Task item
Nothing below is to be printed except the lines between the line holding "3. To access" and the line holding "5. Namespace blocks", inclusive, each exactly as it appears.
□ □ □
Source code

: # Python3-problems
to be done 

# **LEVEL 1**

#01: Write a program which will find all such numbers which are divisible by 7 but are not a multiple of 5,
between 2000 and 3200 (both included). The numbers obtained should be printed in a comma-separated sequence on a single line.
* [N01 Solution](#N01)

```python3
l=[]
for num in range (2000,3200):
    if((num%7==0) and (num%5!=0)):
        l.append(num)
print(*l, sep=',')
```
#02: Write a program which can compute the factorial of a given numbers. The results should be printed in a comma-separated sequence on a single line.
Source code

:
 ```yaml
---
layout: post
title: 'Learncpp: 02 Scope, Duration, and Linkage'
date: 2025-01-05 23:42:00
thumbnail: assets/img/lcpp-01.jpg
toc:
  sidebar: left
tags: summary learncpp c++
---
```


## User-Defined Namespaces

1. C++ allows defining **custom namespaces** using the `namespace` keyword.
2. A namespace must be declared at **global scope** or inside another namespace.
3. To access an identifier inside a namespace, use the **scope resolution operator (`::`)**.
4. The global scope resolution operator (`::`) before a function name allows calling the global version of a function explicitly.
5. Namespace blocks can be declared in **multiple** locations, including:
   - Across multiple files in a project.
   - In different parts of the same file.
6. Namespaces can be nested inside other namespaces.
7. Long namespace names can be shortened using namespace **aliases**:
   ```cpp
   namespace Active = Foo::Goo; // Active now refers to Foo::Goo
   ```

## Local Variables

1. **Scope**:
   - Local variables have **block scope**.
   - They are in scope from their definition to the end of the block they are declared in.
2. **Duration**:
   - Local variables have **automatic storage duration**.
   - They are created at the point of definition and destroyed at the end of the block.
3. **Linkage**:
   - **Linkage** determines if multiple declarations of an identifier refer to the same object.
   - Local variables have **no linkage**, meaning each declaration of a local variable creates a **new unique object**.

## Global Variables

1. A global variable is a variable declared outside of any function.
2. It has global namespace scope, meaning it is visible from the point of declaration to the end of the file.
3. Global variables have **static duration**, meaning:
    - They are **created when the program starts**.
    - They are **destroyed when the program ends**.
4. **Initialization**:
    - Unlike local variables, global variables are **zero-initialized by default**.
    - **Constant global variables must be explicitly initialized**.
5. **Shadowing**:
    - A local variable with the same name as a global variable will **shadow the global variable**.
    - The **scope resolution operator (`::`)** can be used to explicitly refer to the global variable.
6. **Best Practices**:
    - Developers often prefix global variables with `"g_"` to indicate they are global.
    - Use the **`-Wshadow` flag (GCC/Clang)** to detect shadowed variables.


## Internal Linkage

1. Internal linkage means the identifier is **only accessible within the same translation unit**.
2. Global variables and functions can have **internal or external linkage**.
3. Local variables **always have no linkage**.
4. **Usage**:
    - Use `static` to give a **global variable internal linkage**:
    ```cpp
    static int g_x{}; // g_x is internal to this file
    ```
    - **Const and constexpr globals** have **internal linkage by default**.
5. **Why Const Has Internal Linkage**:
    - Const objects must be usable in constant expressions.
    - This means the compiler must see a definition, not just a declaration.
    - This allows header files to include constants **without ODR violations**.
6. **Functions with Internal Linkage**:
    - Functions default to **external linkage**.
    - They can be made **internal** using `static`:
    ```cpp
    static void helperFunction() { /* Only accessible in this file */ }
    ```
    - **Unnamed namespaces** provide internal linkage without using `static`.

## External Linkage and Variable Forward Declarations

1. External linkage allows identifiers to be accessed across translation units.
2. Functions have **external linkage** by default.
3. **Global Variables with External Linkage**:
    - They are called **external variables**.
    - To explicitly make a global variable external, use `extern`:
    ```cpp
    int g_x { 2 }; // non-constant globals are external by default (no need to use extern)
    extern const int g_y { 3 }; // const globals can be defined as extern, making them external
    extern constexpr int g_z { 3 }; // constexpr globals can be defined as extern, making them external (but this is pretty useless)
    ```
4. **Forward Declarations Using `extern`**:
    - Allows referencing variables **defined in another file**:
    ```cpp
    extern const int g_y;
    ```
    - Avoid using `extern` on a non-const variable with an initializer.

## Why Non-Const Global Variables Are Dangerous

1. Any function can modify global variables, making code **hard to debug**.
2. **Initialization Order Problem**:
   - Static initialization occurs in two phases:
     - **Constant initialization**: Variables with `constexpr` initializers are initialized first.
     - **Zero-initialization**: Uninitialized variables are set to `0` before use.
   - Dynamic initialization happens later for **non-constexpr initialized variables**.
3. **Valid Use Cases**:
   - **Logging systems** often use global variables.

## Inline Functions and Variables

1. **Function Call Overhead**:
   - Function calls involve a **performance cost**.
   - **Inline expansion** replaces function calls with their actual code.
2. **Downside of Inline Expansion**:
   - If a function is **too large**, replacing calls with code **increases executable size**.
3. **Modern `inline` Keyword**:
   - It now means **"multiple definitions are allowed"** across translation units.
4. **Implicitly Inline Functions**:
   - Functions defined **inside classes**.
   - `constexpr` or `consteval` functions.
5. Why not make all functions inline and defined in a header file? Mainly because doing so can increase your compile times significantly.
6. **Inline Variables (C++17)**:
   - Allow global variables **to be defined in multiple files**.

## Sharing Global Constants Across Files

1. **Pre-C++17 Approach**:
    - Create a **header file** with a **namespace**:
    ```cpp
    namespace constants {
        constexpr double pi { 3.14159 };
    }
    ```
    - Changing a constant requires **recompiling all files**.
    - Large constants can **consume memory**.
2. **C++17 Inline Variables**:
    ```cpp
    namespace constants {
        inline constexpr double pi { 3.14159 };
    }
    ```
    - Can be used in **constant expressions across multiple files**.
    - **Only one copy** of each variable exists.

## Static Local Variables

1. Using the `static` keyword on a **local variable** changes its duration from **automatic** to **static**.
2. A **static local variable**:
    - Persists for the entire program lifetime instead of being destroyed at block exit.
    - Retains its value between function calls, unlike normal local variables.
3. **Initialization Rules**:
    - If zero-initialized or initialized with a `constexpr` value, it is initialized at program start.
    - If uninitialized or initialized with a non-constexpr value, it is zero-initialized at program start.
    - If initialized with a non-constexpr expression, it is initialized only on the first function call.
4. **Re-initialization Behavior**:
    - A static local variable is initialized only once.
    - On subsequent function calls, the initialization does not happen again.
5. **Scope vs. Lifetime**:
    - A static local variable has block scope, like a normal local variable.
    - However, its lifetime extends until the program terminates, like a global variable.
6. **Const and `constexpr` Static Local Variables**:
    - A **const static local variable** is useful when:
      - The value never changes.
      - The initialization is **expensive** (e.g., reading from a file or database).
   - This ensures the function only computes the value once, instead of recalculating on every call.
□ □ □
Output of the task
3. To access an identifier inside a namespace, use the **scope resolution operator (`::`)**.
4. The global scope resolution operator (`::`) before a function name allows calling the global version of a function explicitly.
5. Namespace blocks can be declared in **multiple** locations, including:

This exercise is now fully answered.